Bien sûr, cela marchait bien dans un monde caractérisé par des coûts élevés du pétrole et par des politiques monétaires très accommodantes. Le coût du capital était bas, les investisseurs en mal de rendement étaient peu regardants, permettant aux pétroliers américains de continuer à forer et à pomper bien au-delà du seuil de faillite. Mais maintenant la proverbiale ardoise doit être réglée. Faisant suite à la hausse de la Fed, HY [l'indice High Yield, haut rendement, NdT] plonge et comme l’a noté UBS cet été, “l’industrie des matières premières représente 22,8% de l’index HY ; les secteurs les plus à risque de défaut (défini comme incapables de payer, en banqueroute et en restructuration) représentent 18,2% de l’index et incluent les industries des producteurs de gaz et pétrole (10,6%), métaux et forage (4,7%) et équipement et services pétroliers (2,9%).” Comme l’a dit à Bloomberg la semaine dernière Bruce Richards, CEO de Marathon Asset Management, “le prix du baril pourrait chuter en dessous de $30 à cause d’une offre surabondante, et jusqu’à un tiers des sociétés d’énergie pourraient faire défaut dans les 3 ans.”

“C’est la pire année hors récession que nous ayons eue en haut rendement,” a déclaré Richards. Marathon, installée à New York, a ajouté des positions à la vente sur les obligations du secteur de l’énergie, a-t-il dit.

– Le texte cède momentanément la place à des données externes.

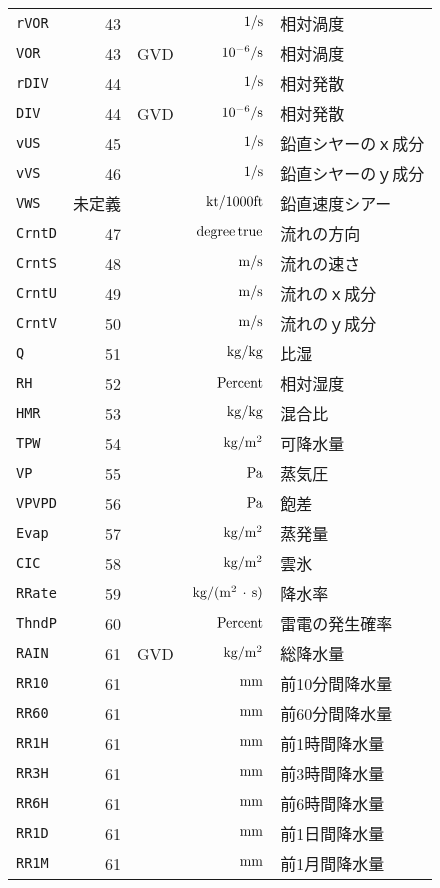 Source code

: \begin{longtable}{l|rrrp{}}
{\tt rVOR} & 43 &  & ${\rm\,1/s}$ & 相対渦度 \\
{\tt VOR} & 43 & GVD & ${\rm\,10^{-6}/s}$ & 相対渦度 \\
{\tt rDIV} & 44 &  & ${\rm\,1/s}$ & 相対発散 \\
{\tt DIV} & 44 & GVD & ${\rm\,10^{-6}/s}$ & 相対発散 \\
{\tt vUS} & 45 &  & ${\rm\,1/s}$ & 鉛直シヤーのｘ成分 \\
{\tt vVS} & 46 &  & ${\rm\,1/s}$ & 鉛直シヤーのｙ成分 \\
{\tt VWS} & 未定義 &  & ${\rm\,kt/1000ft}$ & 鉛直速度シアー \\
{\tt CrntD} & 47 &  & ${\rm\,degree\,true}$ & 流れの方向 \\
{\tt CrntS} & 48 &  & ${\rm\,m/s}$ & 流れの速さ \\
{\tt CrntU} & 49 &  & ${\rm\,m/s}$ & 流れのｘ成分 \\
{\tt CrntV} & 50 &  & ${\rm\,m/s}$ & 流れのｙ成分 \\
{\tt Q} & 51 &  & ${\rm\,kg/kg}$ & 比湿 \\
{\tt RH} & 52 &  & ${\rm\,Percent}$ & 相対湿度 \\
{\tt HMR} & 53 &  & ${\rm\,kg/kg}$ & 混合比 \\
{\tt TPW} & 54 &  & ${\rm\,kg/m^2}$ & 可降水量 \\
{\tt VP} & 55 &  & ${\rm\,Pa}$ & 蒸気圧 \\
{\tt VPVPD} & 56 &  & ${\rm\,Pa}$ & 飽差 \\
{\tt Evap} & 57 &  & ${\rm\,kg/m^2}$ & 蒸発量 \\
{\tt CIC} & 58 &  & ${\rm\,kg/m^2}$ & 雲氷 \\
{\tt RRate} & 59 &  & ${\rm\,kg/(m^2\,\cdot\,s)}$ & 降水率 \\
{\tt ThndP} & 60 &  & ${\rm\,Percent}$ & 雷電の発生確率 \\
{\tt RAIN} & 61 & GVD & ${\rm\,kg/m^2}$ & 総降水量 \\
{\tt RR10} & 61 &  & ${\rm\,mm}$ & 前10分間降水量 \\
{\tt RR60} & 61 &  & ${\rm\,mm}$ & 前60分間降水量 \\
{\tt RR1H} & 61 &  & ${\rm\,mm}$ & 前1時間降水量 \\
{\tt RR3H} & 61 &  & ${\rm\,mm}$ & 前3時間降水量 \\
{\tt RR6H} & 61 &  & ${\rm\,mm}$ & 前6時間降水量 \\
{\tt RR1D} & 61 &  & ${\rm\,mm}$ & 前1日間降水量 \\
{\tt RR1M} & 61 &  & ${\rm\,mm}$ & 前1月間降水量 \\

\end{longtable}
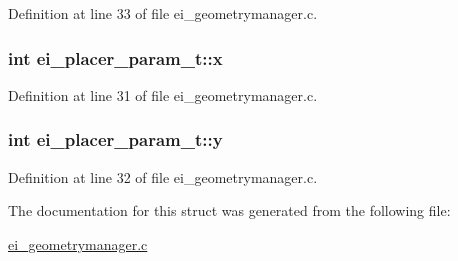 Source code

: Definition at line 33 of file ei\-\_\-geometrymanager.\-c.

\hypertarget{structei__placer__param__t_ae78bc39546bd3ad67ce7eea6cf70f699}{
\subsubsection[{x}]{\setlength{\rightskip}{0pt plus 5cm}int ei\-\_\-placer\-\_\-param\-\_\-t\-::x}}\label{structei__placer__param__t_ae78bc39546bd3ad67ce7eea6cf70f699}


Definition at line 31 of file ei\-\_\-geometrymanager.\-c.

\hypertarget{structei__placer__param__t_ac82ce34e765d6021615c06d65b212d50}{
\subsubsection[{y}]{\setlength{\rightskip}{0pt plus 5cm}int ei\-\_\-placer\-\_\-param\-\_\-t\-::y}}\label{structei__placer__param__t_ac82ce34e765d6021615c06d65b212d50}


Definition at line 32 of file ei\-\_\-geometrymanager.\-c.



The documentation for this struct was generated from the following file\-:\begin{DoxyCompactItemize}
\item 
\hyperlink{ei__geometrymanager_8c}{ei\-\_\-geometrymanager.\-c}\end{DoxyCompactItemize}
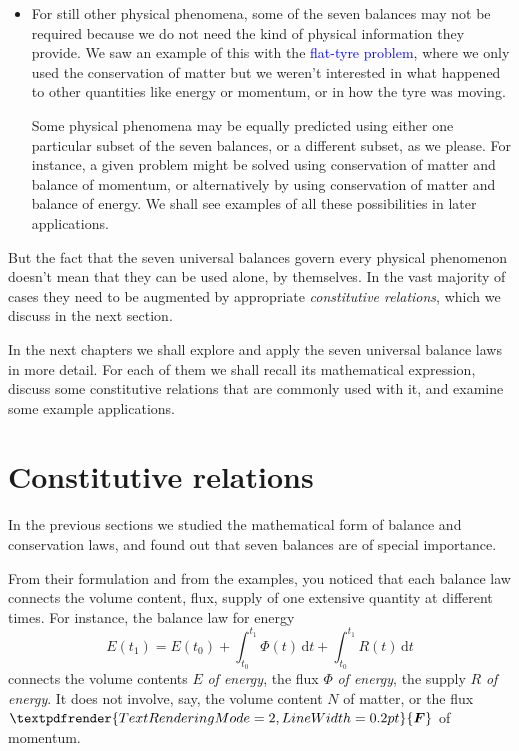 \documentclass[a4paper,12pt,%
onecolumn,oneside,%
british%
]{memoir}
\renewcommand*{\bm}[1]{\textpdfrender{TextRenderingMode=2,LineWidth=0.2pt}{\boldsymbol{#1}}}
\newcommand*{\di}{\mathrm{d}}%
\renewcommand*{\|}[1][]{\nonscript\:#1\vert\nonscript\:\mathopen{}}
\newcommand*{\sect}{\S}%
\renewcommand*{\autoref}[2]{\sidepar{\vspace{-1ex}\footnotesize{\color{blue}\faIcon{%
angle-right%
}\enskip\sect~\ref{#1} page~\pageref{#1}}}\textcolor{blue}{#2}}
\newcommand*{\yti}{t_{0}}
\newcommand*{\ytf}{t_{1}}
\newcommand*{\yN}{N}
\newcommand*{\yE}{E}
\newcommand*{\yH}{\varPhi}%
\newcommand*{\yR}{R}%
\newcommand*{\yF}{\bm{F}}
\begin{document}
\begin{itemize}[para]
\item For still other physical phenomena, some of the seven balances may not be required because we do not need the kind of physical information they provide. We saw an example of this with the \autoref{sec:example_conservation_moving}{flat-tyre problem}, where we only used the conservation of matter but we weren't interested in what happened to other quantities like energy or momentum, or in how the tyre was moving.

  Some physical phenomena may be equally predicted using either one particular subset of the seven balances, or a different subset, as we please. For instance, a given problem might be solved using conservation of matter and balance of momentum, or alternatively by using conservation of matter and balance of energy. We shall see examples of all these possibilities in later applications.
\end{itemize}

\medskip


But the fact that the seven universal balances govern every physical phenomenon doesn't mean that they can be used alone, by themselves. In the vast majority of cases they need to be augmented by appropriate \emph{constitutive relations}, which we discuss in the next section.

\medskip

In the next chapters we shall explore and apply the seven universal balance laws in more detail. For each of them we shall recall its mathematical expression, discuss some constitutive relations that are commonly used with it, and examine some example applications.


\section{Constitutive relations}
\label{sec:constitutive}

In the previous sections we studied the mathematical form of balance and conservation laws, and found out that seven balances are of special importance.

From their formulation and from the examples, you noticed that each balance law connects the volume content, flux, supply of one extensive quantity at different times. For instance, the balance law for energy
\begin{equation*}
  \yE(\ytf) = \yE(\yti)
  + \int_{\yti}^{\ytf}\!\!\yH(t)\, \di t
  + \int_{\yti}^{\ytf}\!\!\yR(t)\,\di t
\end{equation*}
connects the volume contents $\yE$ \emph{of energy}, the flux $\yH$ \emph{of energy}, the supply $\yR$ \emph{of energy}. It does not involve, say, the volume content $\yN$ of matter, or the flux $\yF$ of momentum.
\end{document}
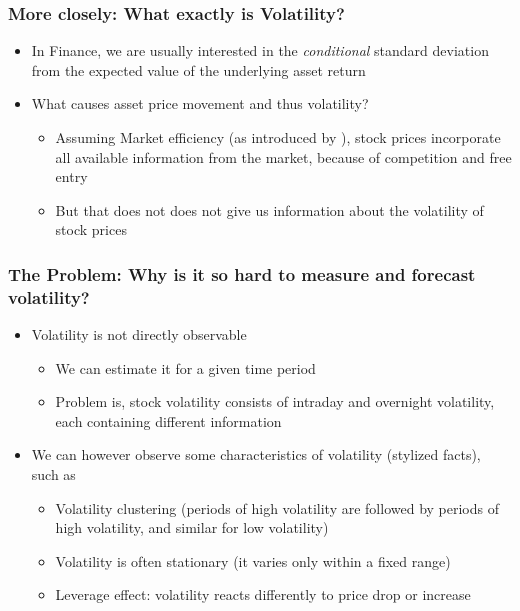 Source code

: \documentclass[aspectratio=169]{beamer}
\begin{document}
\begin{frame}
\frametitle{More closely: What exactly is Volatility?}
	\begin{itemize}
	\item In Finance, we are usually interested in the \textit{conditional} standard deviation from the expected value of the underlying asset return \parencite{tsay2005}
	\item What causes asset price movement and thus volatility?
		\begin{itemize}
		\item Assuming Market efficiency (as introduced by \citeauthor{fama1970}), stock prices incorporate all available information from the market, because of competition and free entry 
		\item But that does not does not give us information about the volatility of stock prices
		\end{itemize}
	\end{itemize}
\end{frame}

\begin{frame}
\frametitle{The Problem: Why is it so hard to measure and forecast volatility?}
	\begin{itemize}
	\item Volatility is not directly observable
		\begin{itemize}
		\item We can estimate it for a given time period 
		\item Problem is, stock volatility consists of intraday and overnight volatility, each containing different information
		\end{itemize}
	\item We can however observe some characteristics of volatility (stylized facts), such as
		\begin{itemize}
		\item Volatility clustering (periods of high volatility are followed by periods of high volatility, and similar for low volatility)
		\item Volatility is often stationary (it varies only within a fixed range)
		\item Leverage effect: volatility reacts differently to price drop or increase
		\end{itemize}
	\end{itemize}
\end{frame}
\end{document}
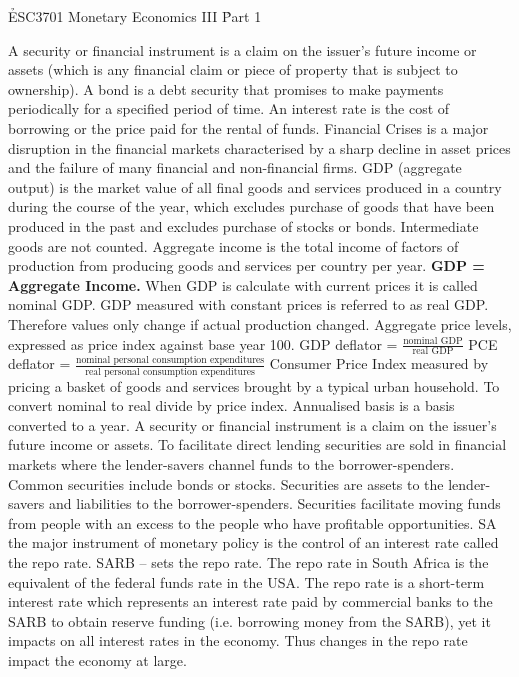 \documentclass[12pt]{examnotes}
\begin{document}
\obeylines  
\setlength\baselineskip{15pt}

\h{ESC3701 Monetary Economics III}
\h{Part 1}

\ra A security or financial instrument is a claim on the issuer’s future income or assets (which is any financial claim or piece of property that is subject to ownership). 
\ra A bond is a debt security that promises to make payments periodically for a specified period of time. 
\ra An interest rate is the cost of borrowing or the price paid for the rental of funds. 
\ra Financial Crises is a  major disruption in the financial markets characterised by a sharp decline in asset prices and the failure of many financial and non-financial firms. 
\ra GDP (aggregate output) is the market value of all final goods and services produced in a country during the course of the year, which excludes purchase of goods that have been produced in the past and excludes purchase of stocks or bonds. Intermediate goods are not counted.
\ra Aggregate income is the total income of factors of production from producing goods and services per country per year. {\bf GDP = Aggregate Income.} 
\ra When GDP is calculate with current prices it is called nominal GDP. 
\ra GDP measured with constant prices is referred to as real GDP. Therefore values only change if actual production changed.
 Aggregate price levels, expressed as price index against base year 100.
\vspace{6pt}
 GDP deflator =  $\displaystyle\frac{\text{nominal GDP}}{\text{real GDP}}$ 
\vspace{6pt}
 PCE deflator =  $\displaystyle\frac{\text{nominal personal consumption expenditures}}{\text{real personal consumption expenditures}}$ 
\vspace{6pt}
 Consumer Price Index measured by pricing a basket of goods and services brought by a typical urban household.
\ra To convert nominal to real divide by price index. Annualised basis is a basis converted to a year. 
\vspace{6pt}
\ra A security or financial instrument is a claim on the issuer's future income or assets. 
\ra To facilitate direct lending securities are sold in financial markets where the lender-savers channel funds to the borrower-spenders. 
\ra Common securities include bonds or stocks. 
\ra Securities are assets to the lender-savers and liabilities to the borrower-spenders. 
\ra Securities facilitate moving funds from people with an excess to the people who have profitable opportunities. 
\ra SA the major instrument of monetary policy is the control of an interest rate called the repo rate. \ra SARB – sets the repo rate.
\ra The repo rate in South Africa is the equivalent of the federal funds rate in the USA.
\ra The repo rate is a short-term interest rate which represents an interest rate paid by commercial banks to the SARB to obtain reserve funding (i.e. borrowing money from the SARB), yet it impacts on all interest rates in the economy. Thus changes in the repo rate impact the economy at large.
\end{document}
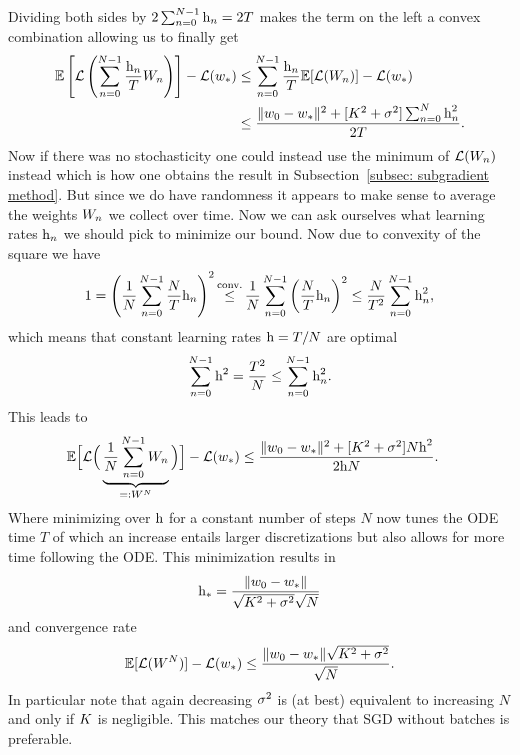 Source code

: Dividing both sides by \(2\sum_{n=0}^{N-1}\text{h}_n=2T\) makes the term on the left a
convex combination allowing us to finally get 
\begin{align*}
	\mathbb{E}\left[\mathcal{L}\left(\sum_{n=0}^{N-1} \frac{\text{h}_n}{T}W_n\right)\right]-\mathcal{L}(w_*)
	&\le \sum_{n=0}^{N-1} \frac{\text{h}_n}{T}\mathbb{E}[\mathcal{L}(W_n)]-\mathcal{L}(w_*)\\
	&\le \frac{
		\|w_0 - w_*\|^2 + [K^2+\sigma^2]\sum_{n=0}^N \text{h}_n^2
	}{
		2T
	}.
\end{align*}
Now if there was no stochasticity one could instead use the minimum of
\(\mathcal{L}(W_n)\) instead which is how one obtains the result in
Subsection~\ref{subsec: subgradient method}. But since we do have randomness
it appears to make sense to average the weights \(W_n\) we collect over
time.
Now we can ask ourselves what learning rates \(\text{h}_n\) we should pick to
minimize our bound. Now due to convexity of the square we have
\begin{align*}
	1 = \left(\frac{1}{N}\sum_{n=0}^{N-1}\frac{N}{T}\lr_n\right)^2
	\xle{\text{conv.}} \frac{1}{N}\sum_{n=0}^{N-1}\left(\frac{N}{T}\lr_n\right)^2
	\le \frac{N}{T^2}\sum_{n=0}^{N-1}\lr_n^2,
\end{align*}
which means that constant learning rates \(\text{h}=T/N\) are optimal
\begin{align*}
	\sum_{n=0}^{N-1}\text{h}^2 = \frac{T^2}{N} \le \sum_{n=0}^{N-1}\text{h}_n^2.
\end{align*}
This leads to
\begin{align*}
	\mathbb{E}\Big[
		\mathcal{L}\Big(\underbrace{
			\frac{1}{N}\sum_{n=0}^{N-1}W_n
		}_{=:W^N}\Big)
	\Big]-\mathcal{L}(w_*)
	&\le \frac{
		\|w_0 - w_*\|^2 + [K^2+\sigma^2]N\text{h}^2
	}{2\text{h} N}.
\end{align*}
Where minimizing over \(\text{h}\) for a constant number of steps \(N\) now tunes the
ODE time \(T\) of which an increase entails larger discretizations but also
allows for more time following the ODE.
This minimization results in
\begin{align*}
	\text{h}_* = \frac{\|w_0-w_*\|}{\sqrt{K^2+\sigma^2}\sqrt{N}}
\end{align*}
and convergence rate
\begin{align*}
	\mathbb{E}[\mathcal{L}(W^N)] -\mathcal{L}(w_*)
	\le \frac{\|w_0-w_*\|\sqrt{K^2+\sigma^2}}{\sqrt{N}}.
\end{align*}
In particular note that again decreasing \(\sigma^2\) is (at best) equivalent
to increasing \(N\) and only if \(K\) is negligible. This matches our
theory that SGD without batches is preferable.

Malgré les gains de cette semaine et à part une prévision probablement erronée de l’impact que la levée de l’interdiction d’exportation de pétrole brut américain aura sur le WTI, les fondamentaux ici sont maintenant un cauchemar. L’Irak produit à des niveaux record, l’Iran va augmenter sa production le mois suivant, une fois les sanctions levées, et l’OPEP se désagrège totalement. En outre, les producteurs se heurtent aux limites du nombre d’emplois qu’ils peuvent supprimer et de dépenses d’investissement qui peuvent être taillées (à terme, il leur faut conserver assez de capital humain et de moyens pour rester opérationnels). Conclusion : les faillites arrivent.

Comme la Réserve fédérale de Dallas le note dans ses dernières prévisions trimestrielles du secteur énergétique, les faillites dans le domaine sont maintenant à leurs niveaux les plus hauts depuis la crise et les perspectives d’avenir sont moroses. Ci-dessous, des extraits du rapport.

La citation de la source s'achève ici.